El pasado sábado tuvo lugar una nueva edición de Retromadrid, la feria de retro informática y videojuegos de la capital que, por fin, se mudaba a un espacio más grande. Y es que era algo necesario. La edición de 2009 fue más agobiante que nunca, pues el centro cultural en el que se celebraba no estaba pensado para semejantes aglomeraciones. Afortunadamente, este año se pudo mudar la feria a la facultad de informática y el resultado ha sido excepcional. Un lugar amplio, con los puestos bien distribuidos, salas enormes para hacer las charla y actividades paralelas y un tercer piso dedicado por completo a las exposiciones de cacharrerío variado.

Ignorante de la sustancial mejora, apenas me pasé un par de horas, de lo que me arrepiento. La base del evento es la de siempre, aumentando el número y mejorando las condiciones. Gente vendiendo nuevos juegos para Spectrum, Amstrad, stands con merchandising paleogamer y «frki», otros exhibiendo máquinas antigua, interesantísimas charlas, y las mencionadas exposiciones. Mi amigo Leo les cuenta con mucho más detalle lo que allí se podía ver y hacer.

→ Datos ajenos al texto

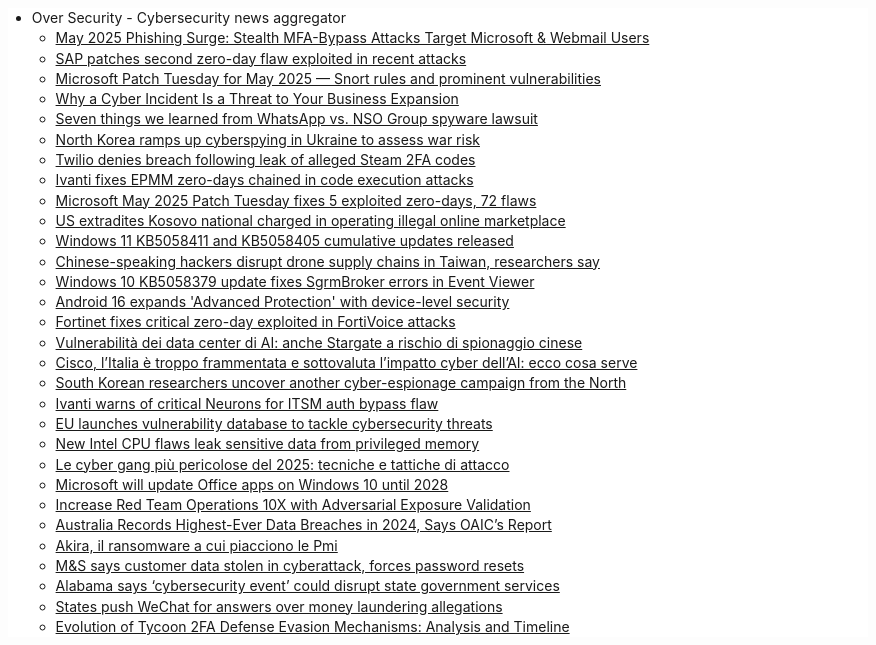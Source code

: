 - Over Security - Cybersecurity news aggregator
  - [May 2025 Phishing Surge: Stealth MFA-Bypass Attacks Target Microsoft & Webmail Users](https://pixmsecurity.com/blog/blog/may-2025-phishing-surge-stealth-mfa-bypass-attacks-target-microsoft-and-webmail-users/)
  - [SAP patches second zero-day flaw exploited in recent attacks](https://www.bleepingcomputer.com/news/security/sap-patches-second-zero-day-flaw-exploited-in-recent-attacks/)
  - [Microsoft Patch Tuesday for May 2025 — Snort rules and prominent vulnerabilities](https://blog.talosintelligence.com/microsoft-patch-tuesday-for-may-2025-snort-rules-and-prominent-vulnerabilities/)
  - [Why a Cyber Incident Is a Threat to Your Business Expansion](https://bfore.ai/why-a-cyber-incident-is-a-threat-to-your-business-expansion/)
  - [Seven things we learned from WhatsApp vs. NSO Group spyware lawsuit](https://techcrunch.com/2025/05/13/seven-things-we-learned-from-whatsapp-vs-nso-group-spyware-lawsuit/)
  - [North Korea ramps up cyberspying in Ukraine to assess war risk](https://www.bleepingcomputer.com/news/security/north-korea-ramps-up-cyberspying-in-ukraine-to-assess-war-risk/)
  - [Twilio denies breach following leak of alleged Steam 2FA codes](https://www.bleepingcomputer.com/news/security/twilio-denies-breach-following-leak-of-alleged-steam-2fa-codes/)
  - [Ivanti fixes EPMM zero-days chained in code execution attacks](https://www.bleepingcomputer.com/news/security/ivanti-fixes-epmm-zero-days-chained-in-code-execution-attacks/)
  - [Microsoft May 2025 Patch Tuesday fixes 5 exploited zero-days, 72 flaws](https://www.bleepingcomputer.com/news/microsoft/microsoft-may-2025-patch-tuesday-fixes-5-exploited-zero-days-72-flaws/)
  - [US extradites Kosovo national charged in operating illegal online marketplace](https://therecord.media/us-extradites-kosovo-national-online-marketplace)
  - [Windows 11 KB5058411 and KB5058405 cumulative updates released](https://www.bleepingcomputer.com/news/microsoft/windows-11-kb5058411-and-kb5058405-cumulative-updates-released/)
  - [Chinese-speaking hackers disrupt drone supply chains in Taiwan, researchers say](https://therecord.media/chinese-hackers-target-taiwan-military-sector)
  - [Windows 10 KB5058379 update fixes SgrmBroker errors in Event Viewer](https://www.bleepingcomputer.com/news/microsoft/windows-10-kb5058379-update-fixes-sgrmbroker-errors-in-event-viewer/)
  - [Android 16 expands 'Advanced Protection' with device-level security](https://www.bleepingcomputer.com/news/security/android-16-expands-advanced-protection-with-device-level-security/)
  - [Fortinet fixes critical zero-day exploited in FortiVoice attacks](https://www.bleepingcomputer.com/news/security/fortinet-fixes-critical-zero-day-exploited-in-fortivoice-attacks/)
  - [Vulnerabilità dei data center di AI: anche Stargate a rischio di spionaggio cinese](https://www.cybersecurity360.it/nuove-minacce/vulnerabilita-dei-data-center-di-ai-anche-stargate-a-rischio-di-spionaggio-cinese/)
  - [Cisco, l’Italia è troppo frammentata e sottovaluta l’impatto cyber dell’AI: ecco cosa serve](https://www.cybersecurity360.it/news/cisco-cybersecurity-readiness-index-2025-italia-arretrata/)
  - [South Korean researchers uncover another cyber-espionage campaign from the North](https://therecord.media/apt37-scarcruft-cyber-espionage-campaign-south-korea)
  - [Ivanti warns of critical Neurons for ITSM auth bypass flaw](https://www.bleepingcomputer.com/news/security/ivanti-warns-of-critical-neurons-for-itsm-auth-bypass-flaw/)
  - [EU launches vulnerability database to tackle cybersecurity threats](https://therecord.media/eu-launches-vulnerability-database)
  - [New Intel CPU flaws leak sensitive data from privileged memory](https://www.bleepingcomputer.com/news/security/new-intel-cpu-flaws-leak-sensitive-data-from-privileged-memory/)
  - [Le cyber gang più pericolose del 2025: tecniche e tattiche di attacco](https://www.cybersecurity360.it/nuove-minacce/le-cyber-gang-piu-pericolose-del-2025-tecniche-e-tattiche-di-attacco/)
  - [Microsoft will update Office apps on Windows 10 until 2028](https://www.bleepingcomputer.com/news/microsoft/microsoft-will-update-office-apps-on-windows-10-until-2028/)
  - [Increase Red Team Operations 10X with Adversarial Exposure Validation](https://www.bleepingcomputer.com/news/security/increase-red-team-operations-10x-with-adversarial-exposure-validation/)
  - [Australia Records Highest-Ever Data Breaches in 2024, Says OAIC’s Report](https://cyble.com/blog/oaic-reports-highest-data-breaches-2024/)
  - [Akira, il ransomware a cui piacciono le Pmi](https://www.cybersecurity360.it/nuove-minacce/ransomware/akira-il-ransomware-a-cui-piacciono-le-pmi/)
  - [M&S says customer data stolen in cyberattack, forces password resets](https://www.bleepingcomputer.com/news/security/mands-says-customer-data-stolen-in-cyberattack-forces-password-resets/)
  - [Alabama says ‘cybersecurity event’ could disrupt state government services](https://therecord.media/alabama-says-cyber-event-could-cause-disruptions)
  - [States push WeChat for answers over money laundering allegations](https://therecord.media/states-push-wechat-for-money-laundering-answers)
  - [Evolution of Tycoon 2FA Defense Evasion Mechanisms: Analysis and Timeline](https://any.run/cybersecurity-blog/tycoon2fa-evasion-analysis/)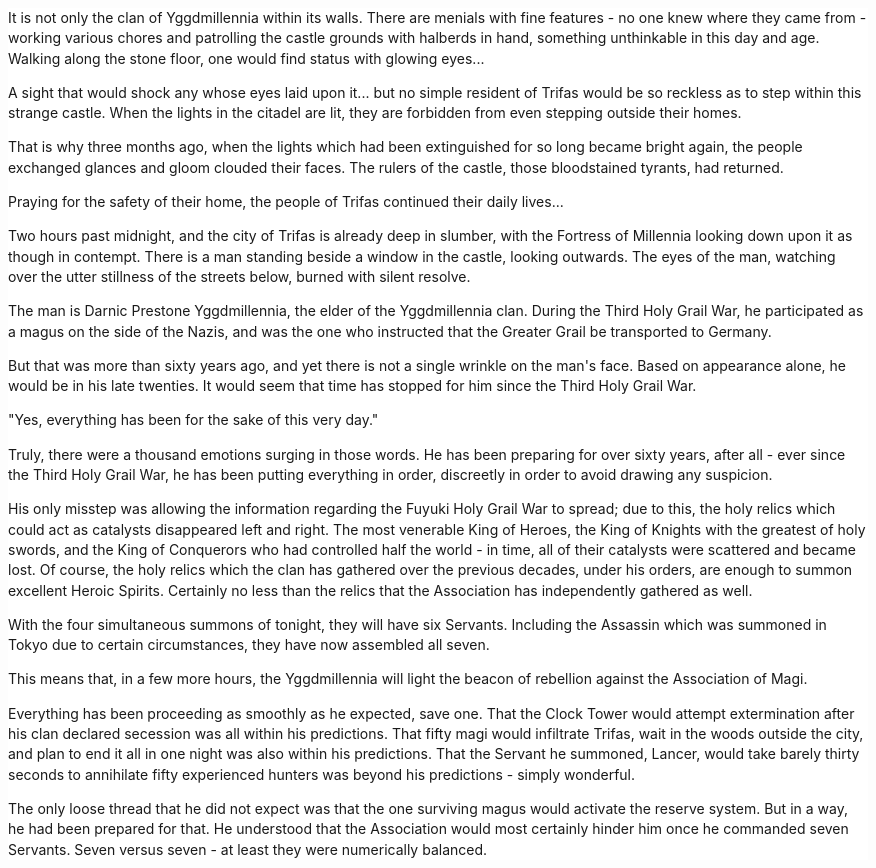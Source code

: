 It is not only the clan of Yggdmillennia within its walls. There are menials with fine features - no one knew where they came from - working various chores and patrolling the castle grounds with halberds in hand, something unthinkable in this day and age. Walking along the stone floor, one would find status with glowing eyes...  
  
A sight that would shock any whose eyes laid upon it... but no simple resident of Trifas would be so reckless as to step within this strange castle. When the lights in the citadel are lit, they are forbidden from even stepping outside their homes.  
  
That is why three months ago, when the lights which had been extinguished for so long became bright again, the people exchanged glances and gloom clouded their faces. The rulers of the castle, those bloodstained tyrants, had returned.  
  
Praying for the safety of their home, the people of Trifas continued their daily lives...  
  
  
  
  
  
Two hours past midnight, and the city of Trifas is already deep in slumber, with the Fortress of Millennia looking down upon it as though in contempt. There is a man standing beside a window in the castle, looking outwards. The eyes of the man, watching over the utter stillness of the streets below, burned with silent resolve.  
  
The man is Darnic Prestone Yggdmillennia, the elder of the Yggdmillennia clan. During the Third Holy Grail War, he participated as a magus on the side of the Nazis, and was the one who instructed that the Greater Grail be transported to Germany.  
  
But that was more than sixty years ago, and yet there is not a single wrinkle on the man's face. Based on appearance alone, he would be in his late twenties. It would seem that time has stopped for him since the Third Holy Grail War.  
  
"Yes, everything has been for the sake of this very day."  
  
Truly, there were a thousand emotions surging in those words. He has been preparing for over sixty years, after all - ever since the Third Holy Grail War, he has been putting everything in order, discreetly in order to avoid drawing any suspicion.  
  
His only misstep was allowing the information regarding the Fuyuki Holy Grail War to spread; due to this, the holy relics which could act as catalysts disappeared left and right. The most venerable King of Heroes, the King of Knights with the greatest of holy swords, and the King of Conquerors who had controlled half the world - in time, all of their catalysts were scattered and became lost. Of course, the holy relics which the clan has gathered over the previous decades, under his orders, are enough to summon excellent Heroic Spirits. Certainly no less than the relics that the Association has independently gathered as well.  
  
With the four simultaneous summons of tonight, they will have six Servants. Including the Assassin which was summoned in Tokyo due to certain circumstances, they have now assembled all seven.  
  
This means that, in a few more hours, the Yggdmillennia will light the beacon of rebellion against the Association of Magi.  
  
Everything has been proceeding as smoothly as he expected, save one. That the Clock Tower would attempt extermination after his clan declared secession was all within his predictions. That fifty magi would infiltrate Trifas, wait in the woods outside the city, and plan to end it all in one night was also within his predictions. That the Servant he summoned, Lancer, would take barely thirty seconds to annihilate fifty experienced hunters was beyond his predictions - simply wonderful.  
  
The only loose thread that he did not expect was that the one surviving magus would activate the reserve system. But in a way, he had been prepared for that. He understood that the Association would most certainly hinder him once he commanded seven Servants. Seven versus seven - at least they were numerically balanced.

Después de ver la impresionante colección de cacharros antiguos que Javi Albizu se sacó de la manga (o de su casa) en la exposicion retro de la NavalParty, a la que fui a dar una charla el pasado año, no creí que me fuera a sorprender mucho los cachrarros allí expuestos. Y al final, fue ahí donde encontré lo que más me llamó la atención. En una de las vitrinas había expuesto una copia completa de Quest for the Rings. Un juego que, sí, se puede encontrar en ebay, pero a unos precios bastante prohibitibos. Se trata de un juego para consola Videopac de Phillips. La más ansiada por mí cuando era crío y era anunciada en los tebeos de Mortadelo. Realmente apenas estaba algo más avanzada que una Atari 2600, y todos los juegos fueron programados por la propia Phillips pero aquellos anuncios con esos dibujos eran superiores a mis fuerzas. Huelga decir que si está tan mitificada por mí es porque jamás me la regalaron.

Quest of the Rings fue un raro experimento para unir el juego de tablero de fantasía con el videojuego. La enorme y preciosa caja incluía un tablero y una serie de fichas que debíamos mover y situar en el propio tablero según fuéramos nosotros, o nuestro rival, el ganador del enfrentamiento en la mazmorra. Vamos: un Ameritrash como la copa de un pino.

Como no lo he podido jugar, ni seguramente podré, no sé si será un invento maravilloso o una gilipollez de un piano. Pero el recuerdo de mi mandíbula colgante y las nerviosas explicaciones a Montse, Leo, su chica, mi hermano, Javi Cósmico & Cia creo que nos hará reir durante algún tiempo.

El segundo gran momento, fue poner nombre por fin a una «maquinita» que tenían mis primos de pequeños y que yo ansiaba tener con toda mi alma y que, una vez más, jamás me regalaron. Envidia sana, de esa que dicen. Es decir: no llegué a pegarles una pedrada en la cabeza para quedarme con ella. No había vuelto a ver una semejante desde hace…¿20 años? De hecho creo que ni me acordaba de ella desde hace mucho. Y ahí la tienen: Amidar Gakken, una versión del Amidar en plan mini-arcade para la mesa del comedor. El mero hecho de usar un pequeño joystiq y tener colores la hacían superior a cualquier LCD de bolsillo de los de 1000 pesetas, que eran los que más abundaban.

 

El tercer fetiche fue poder ver este increíble clon español del Phoenix, Ave Fénix con un dibujo a lo Luis Royo de barrio que apestaba a Barón Rojo, porros y gitanos de los recreativos del barrio. Que maravilla. Que historias podría contar si hablara.

Poco más puedo comentar yo, que apenas estuve un par de horas y no pude acudir a ninguna de las charlas ni eventos especiales. Lo que sí puedo afirmar es que el local está mil veces mejor preparado, el número de stands y cosas de hacer, más algo que nunca… y la asistencia se ha disparado hasta unas dos mil personas. No quiero ni imaginarme lo que hubiera sido dos mil personas en el antiguo recinto. Felicidades a toda la gente de la organización por semejante salto cuántico.